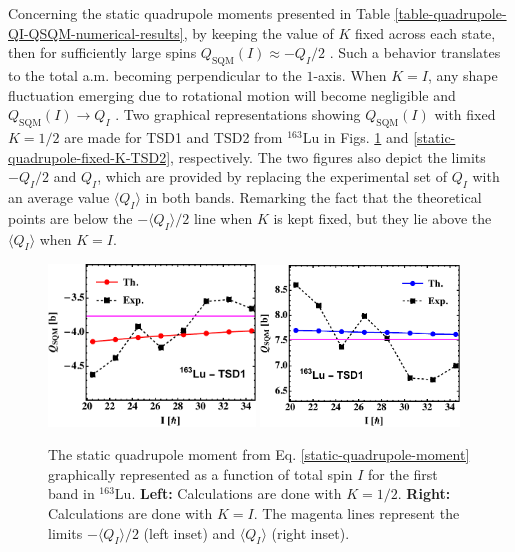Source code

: Concerning the static quadrupole moments presented in Table \ref{table-quadrupole-QI-QSQM-numerical-results}, by keeping the value of $K$ fixed across each state, then for sufficiently large spins $Q_\text{SQM}(I)\approx -Q_I/2$ \cite{bohr1998nuclear}. Such a behavior translates to the total a.m. becoming perpendicular to the $1$-axis. When $K=I$, any shape fluctuation emerging due to rotational motion will become negligible and $Q_\text{SQM}(I) \to Q_I$ \cite{bohr1998nuclear}. Two graphical representations showing $Q_\text{SQM}(I)$ with fixed $K=1/2$ are made for TSD1 and TSD2 from $^{163}$Lu in Figs. \ref{static-quadrupole-fixed-K-TSD1} and \ref{static-quadrupole-fixed-K-TSD2}, respectively. The two figures also depict the limits $-Q_I/2$ and $Q_I$, which are provided by replacing the experimental set of $Q_I$ with an average value $\langle Q_I\rangle$ in both bands. Remarking the fact that the theoretical points are below the $-\langle Q_I\rangle/2$ line when $K$ is kept fixed, but they lie above the $\langle Q_I \rangle $ when $K=I$.
\begin{figure}
    \centering
    \includegraphics[width=0.49\textwidth]{Chapters/Figures/Q_SQM_163Lu.pdf}
    \includegraphics[width=0.47\textwidth]{Chapters/Figures/Q_SQM_163Lu-2.pdf}
    \caption{The static quadrupole moment from Eq. \ref{static-quadrupole-moment} graphically represented as a function of total spin $I$ for the first band in $^{163}$Lu. \textbf{Left:} Calculations are done with $K=1/2$. \textbf{Right:} Calculations are done with $K=I$. The magenta lines represent the limits $-\langle Q_I\rangle/2$ (left inset) and $\langle Q_I\rangle$ (right inset).}
    \label{static-quadrupole-fixed-K-TSD1}
\end{figure}
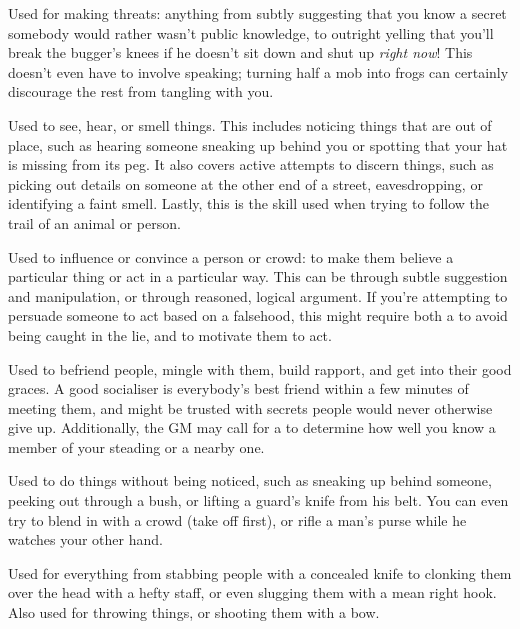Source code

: 
Used for making threats: anything from subtly suggesting that you know a secret somebody would rather wasn't public knowledge, to outright yelling that you'll break the bugger's knees if he doesn't sit down and shut up \emph{right now}!
This doesn't even have to involve speaking; turning half a mob into frogs can certainly discourage the rest from tangling with you.


Used to see, hear, or smell things.
This includes noticing things that are out of place, such as hearing someone sneaking up behind you or spotting that your hat is missing from its peg.
It also covers active attempts to discern things, such as picking out details on someone at the other end of a street, eavesdropping, or identifying a faint smell.
Lastly, this is the skill used when trying to follow the trail of an animal or person.


Used to influence or convince a person or crowd: to make them believe a particular thing or act in a particular way.
This can be through subtle suggestion and manipulation, or through reasoned, logical argument.
If you're attempting to persuade someone to act based on a falsehood, this might require both a  {\test} to avoid being caught in the lie, and  {\test} to motivate them to act.


Used to befriend people, mingle with them, build rapport, and get into their good graces.
A good socialiser is everybody's best friend within a few minutes of meeting them, and might be trusted with secrets people would never otherwise give up.
Additionally, the GM may call for a  {\test} to determine how well you know a member of your steading or a nearby one.


Used to do things without being noticed, such as sneaking up behind someone, peeking out through a bush, or lifting a guard's knife from his belt.
You can even try to blend in with a crowd (take {\thehat} off first), or rifle a man's purse while he watches your other hand.


Used for everything from stabbing people with a concealed knife to clonking them over the head with a hefty staff, or even slugging them with a mean right hook.
Also used for throwing things, or shooting them with a bow.

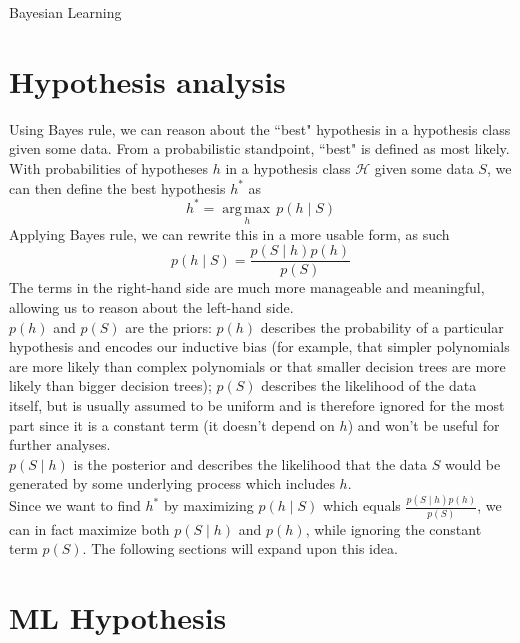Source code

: \documentclass[12pt]{article}
\newcommand{\argmax}[1]{\underset{#1}{\operatorname{arg\,max\,}}}
\begin{document}
\begin{center}
	\LARGE{Bayesian Learning}
\end{center}

\section{Hypothesis analysis}

Using Bayes rule, we can reason about the ``best" hypothesis in a hypothesis class given some data. From a probabilistic standpoint, ``best" is defined as most likely. With probabilities of hypotheses $h$ in a hypothesis class $\mathcal{H}$ given some data $S$, we can then define the best hypothesis $h^*$ as
\[ h^* = \argmax{h}p(h \mid S) \]
Applying Bayes rule, we can rewrite this in a more usable form, as such
\[ p(h \mid S) = \frac{p(S \mid h)p(h)}{p(S)} \]
The terms in the right-hand side are much more manageable and meaningful, allowing us to reason about the left-hand side.
\\\newline
$p(h)$ and $p(S)$ are the priors: $p(h)$ describes the probability of a particular hypothesis and encodes our inductive bias (for example, that simpler polynomials are more likely than complex polynomials or that smaller decision trees are more likely than bigger decision trees); $p(S)$ describes the likelihood of the data itself, but is usually assumed to be uniform and is therefore ignored for the most part since it is a constant term (it doesn't depend on $h$) and won't be useful for further analyses.
\\\newline
$p(S \mid h)$ is the posterior and describes the likelihood that the data $S$ would be generated by some underlying process which includes $h$.
\\\newline
Since we want to find $h^*$ by maximizing $p(h \mid S)$ which equals $\frac{p(S \mid h)p(h)}{p(S)}$, we can in fact maximize both $p(S \mid h)$ and $p(h)$, while ignoring the constant term $p(S)$. The following sections will expand upon this idea.

\section{ML Hypothesis}
\end{document}
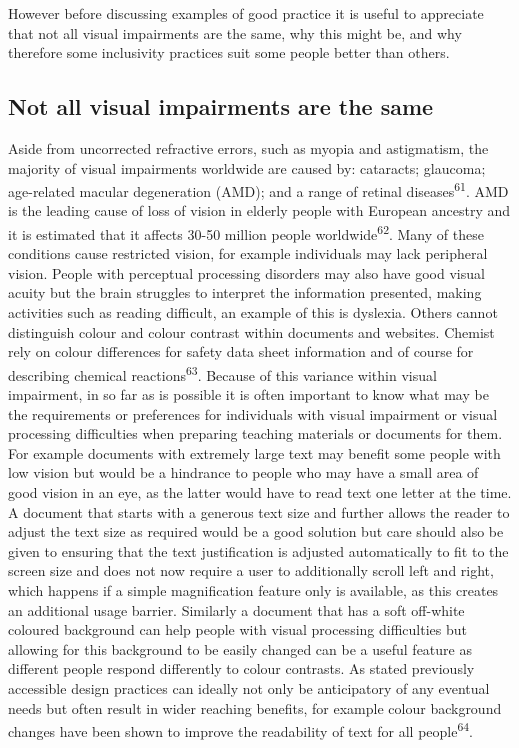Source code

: \documentclass[11.5pt]{sig-alternate} %
\begin{document}
\begin{large}
However before discussing examples of good practice it is useful to appreciate that not all visual impairments are the same, why this might be, and why therefore some inclusivity practices suit some people better than others.

\subsection*{Not all visual impairments are the same}

Aside from uncorrected refractive errors, such as myopia and astigmatism, the majority of visual impairments worldwide are caused by: cataracts; glaucoma; age-related macular degeneration (AMD); and a range of retinal diseases\textsuperscript{61}. AMD is the leading cause of loss of vision in elderly people with European ancestry and it is estimated that it affects 30-50 million people worldwide\textsuperscript{62}.  Many of these conditions cause restricted vision, for example individuals may lack peripheral vision. People with perceptual processing disorders may also have good visual acuity but the brain struggles to interpret the information presented, making activities such as reading difficult, an example of this is dyslexia. Others cannot distinguish colour and colour contrast within documents and websites. Chemist rely on colour differences for safety data sheet information and of course for describing chemical reactions\textsuperscript{63}. Because of this variance within visual impairment, in so far as is possible it is often important to know what may be the requirements or preferences for individuals with visual impairment or visual processing difficulties when preparing teaching materials or documents for them.  For example documents with extremely large text may benefit some people with low vision but would be a hindrance to people who may have a small area of good vision in an eye, as the latter would have to read text one letter at the time. A document that starts with a generous text size and further allows the reader to adjust the text size as required would be a good solution but care should also be given to ensuring that the text justification is adjusted automatically to fit to the screen size and does not now require a user to additionally scroll left and right, which happens if a simple magnification feature only is available, as this creates an additional usage barrier. Similarly a document that has a soft off-white coloured background can help people with visual processing difficulties but allowing for this background to be easily changed can be a useful feature as different people respond differently to colour contrasts. As stated previously accessible design practices can ideally not only be anticipatory of any eventual needs but often result in wider reaching benefits, for example colour background changes have been shown to improve the readability of text for all people\textsuperscript{64}. 


\end{large}
\end{document}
-.-.-
→ The task: The response has to be an exact copy of all the data, pictures excluded.

→ Exercise solution:
Source code

: Concerning the static quadrupole moments presented in Table \ref{table-quadrupole-QI-QSQM-numerical-results}, by keeping the value of $K$ fixed across each state, then for sufficiently large spins $Q_\text{SQM}(I)\approx -Q_I/2$ \cite{bohr1998nuclear}. Such a behavior translates to the total a.m. becoming perpendicular to the $1$-axis. When $K=I$, any shape fluctuation emerging due to rotational motion will become negligible and $Q_\text{SQM}(I) \to Q_I$ \cite{bohr1998nuclear}. Two graphical representations showing $Q_\text{SQM}(I)$ with fixed $K=1/2$ are made for TSD1 and TSD2 from $^{163}$Lu in Figs. \ref{static-quadrupole-fixed-K-TSD1} and \ref{static-quadrupole-fixed-K-TSD2}, respectively. The two figures also depict the limits $-Q_I/2$ and $Q_I$, which are provided by replacing the experimental set of $Q_I$ with an average value $\langle Q_I\rangle$ in both bands. Remarking the fact that the theoretical points are below the $-\langle Q_I\rangle/2$ line when $K$ is kept fixed, but they lie above the $\langle Q_I \rangle $ when $K=I$.
\begin{figure}
    \centering
    \includegraphics[width=0.49\textwidth]{Chapters/Figures/Q_SQM_163Lu.pdf}
    \includegraphics[width=0.47\textwidth]{Chapters/Figures/Q_SQM_163Lu-2.pdf}
    \caption{The static quadrupole moment from Eq. \ref{static-quadrupole-moment} graphically represented as a function of total spin $I$ for the first band in $^{163}$Lu. \textbf{Left:} Calculations are done with $K=1/2$. \textbf{Right:} Calculations are done with $K=I$. The magenta lines represent the limits $-\langle Q_I\rangle/2$ (left inset) and $\langle Q_I\rangle$ (right inset).}
    \label{static-quadrupole-fixed-K-TSD1}
\end{figure}
Source code

: 
Used for making threats: anything from subtly suggesting that you know a secret somebody would rather wasn't public knowledge, to outright yelling that you'll break the bugger's knees if he doesn't sit down and shut up \emph{right now}!
This doesn't even have to involve speaking; turning half a mob into frogs can certainly discourage the rest from tangling with you.


Used to see, hear, or smell things.
This includes noticing things that are out of place, such as hearing someone sneaking up behind you or spotting that your hat is missing from its peg.
It also covers active attempts to discern things, such as picking out details on someone at the other end of a street, eavesdropping, or identifying a faint smell.
Lastly, this is the skill used when trying to follow the trail of an animal or person.


Used to influence or convince a person or crowd: to make them believe a particular thing or act in a particular way.
This can be through subtle suggestion and manipulation, or through reasoned, logical argument.
If you're attempting to persuade someone to act based on a falsehood, this might require both a  {\test} to avoid being caught in the lie, and  {\test} to motivate them to act.


Used to befriend people, mingle with them, build rapport, and get into their good graces.
A good socialiser is everybody's best friend within a few minutes of meeting them, and might be trusted with secrets people would never otherwise give up.
Additionally, the GM may call for a  {\test} to determine how well you know a member of your steading or a nearby one.


Used to do things without being noticed, such as sneaking up behind someone, peeking out through a bush, or lifting a guard's knife from his belt.
You can even try to blend in with a crowd (take {\thehat} off first), or rifle a man's purse while he watches your other hand.


Used for everything from stabbing people with a concealed knife to clonking them over the head with a hefty staff, or even slugging them with a mean right hook.
Also used for throwing things, or shooting them with a bow.

Source code

: \documentclass[12pt]{article}
\newcommand{\argmax}[1]{\underset{#1}{\operatorname{arg\,max\,}}}
\begin{document}
\begin{center}
	\LARGE{Bayesian Learning}
\end{center}

\section{Hypothesis analysis}

Using Bayes rule, we can reason about the ``best" hypothesis in a hypothesis class given some data. From a probabilistic standpoint, ``best" is defined as most likely. With probabilities of hypotheses $h$ in a hypothesis class $\mathcal{H}$ given some data $S$, we can then define the best hypothesis $h^*$ as
\[ h^* = \argmax{h}p(h \mid S) \]
Applying Bayes rule, we can rewrite this in a more usable form, as such
\[ p(h \mid S) = \frac{p(S \mid h)p(h)}{p(S)} \]
The terms in the right-hand side are much more manageable and meaningful, allowing us to reason about the left-hand side.
\\\newline
$p(h)$ and $p(S)$ are the priors: $p(h)$ describes the probability of a particular hypothesis and encodes our inductive bias (for example, that simpler polynomials are more likely than complex polynomials or that smaller decision trees are more likely than bigger decision trees); $p(S)$ describes the likelihood of the data itself, but is usually assumed to be uniform and is therefore ignored for the most part since it is a constant term (it doesn't depend on $h$) and won't be useful for further analyses.
\\\newline
$p(S \mid h)$ is the posterior and describes the likelihood that the data $S$ would be generated by some underlying process which includes $h$.
\\\newline
Since we want to find $h^*$ by maximizing $p(h \mid S)$ which equals $\frac{p(S \mid h)p(h)}{p(S)}$, we can in fact maximize both $p(S \mid h)$ and $p(h)$, while ignoring the constant term $p(S)$. The following sections will expand upon this idea.

\section{ML Hypothesis}
\end{document}
Source code

: \documentclass[11.5pt]{sig-alternate} %
\begin{document}
\begin{large}
However before discussing examples of good practice it is useful to appreciate that not all visual impairments are the same, why this might be, and why therefore some inclusivity practices suit some people better than others.

\subsection*{Not all visual impairments are the same}

Aside from uncorrected refractive errors, such as myopia and astigmatism, the majority of visual impairments worldwide are caused by: cataracts; glaucoma; age-related macular degeneration (AMD); and a range of retinal diseases\textsuperscript{61}. AMD is the leading cause of loss of vision in elderly people with European ancestry and it is estimated that it affects 30-50 million people worldwide\textsuperscript{62}.  Many of these conditions cause restricted vision, for example individuals may lack peripheral vision. People with perceptual processing disorders may also have good visual acuity but the brain struggles to interpret the information presented, making activities such as reading difficult, an example of this is dyslexia. Others cannot distinguish colour and colour contrast within documents and websites. Chemist rely on colour differences for safety data sheet information and of course for describing chemical reactions\textsuperscript{63}. Because of this variance within visual impairment, in so far as is possible it is often important to know what may be the requirements or preferences for individuals with visual impairment or visual processing difficulties when preparing teaching materials or documents for them.  For example documents with extremely large text may benefit some people with low vision but would be a hindrance to people who may have a small area of good vision in an eye, as the latter would have to read text one letter at the time. A document that starts with a generous text size and further allows the reader to adjust the text size as required would be a good solution but care should also be given to ensuring that the text justification is adjusted automatically to fit to the screen size and does not now require a user to additionally scroll left and right, which happens if a simple magnification feature only is available, as this creates an additional usage barrier. Similarly a document that has a soft off-white coloured background can help people with visual processing difficulties but allowing for this background to be easily changed can be a useful feature as different people respond differently to colour contrasts. As stated previously accessible design practices can ideally not only be anticipatory of any eventual needs but often result in wider reaching benefits, for example colour background changes have been shown to improve the readability of text for all people\textsuperscript{64}. 


\end{large}
\end{document}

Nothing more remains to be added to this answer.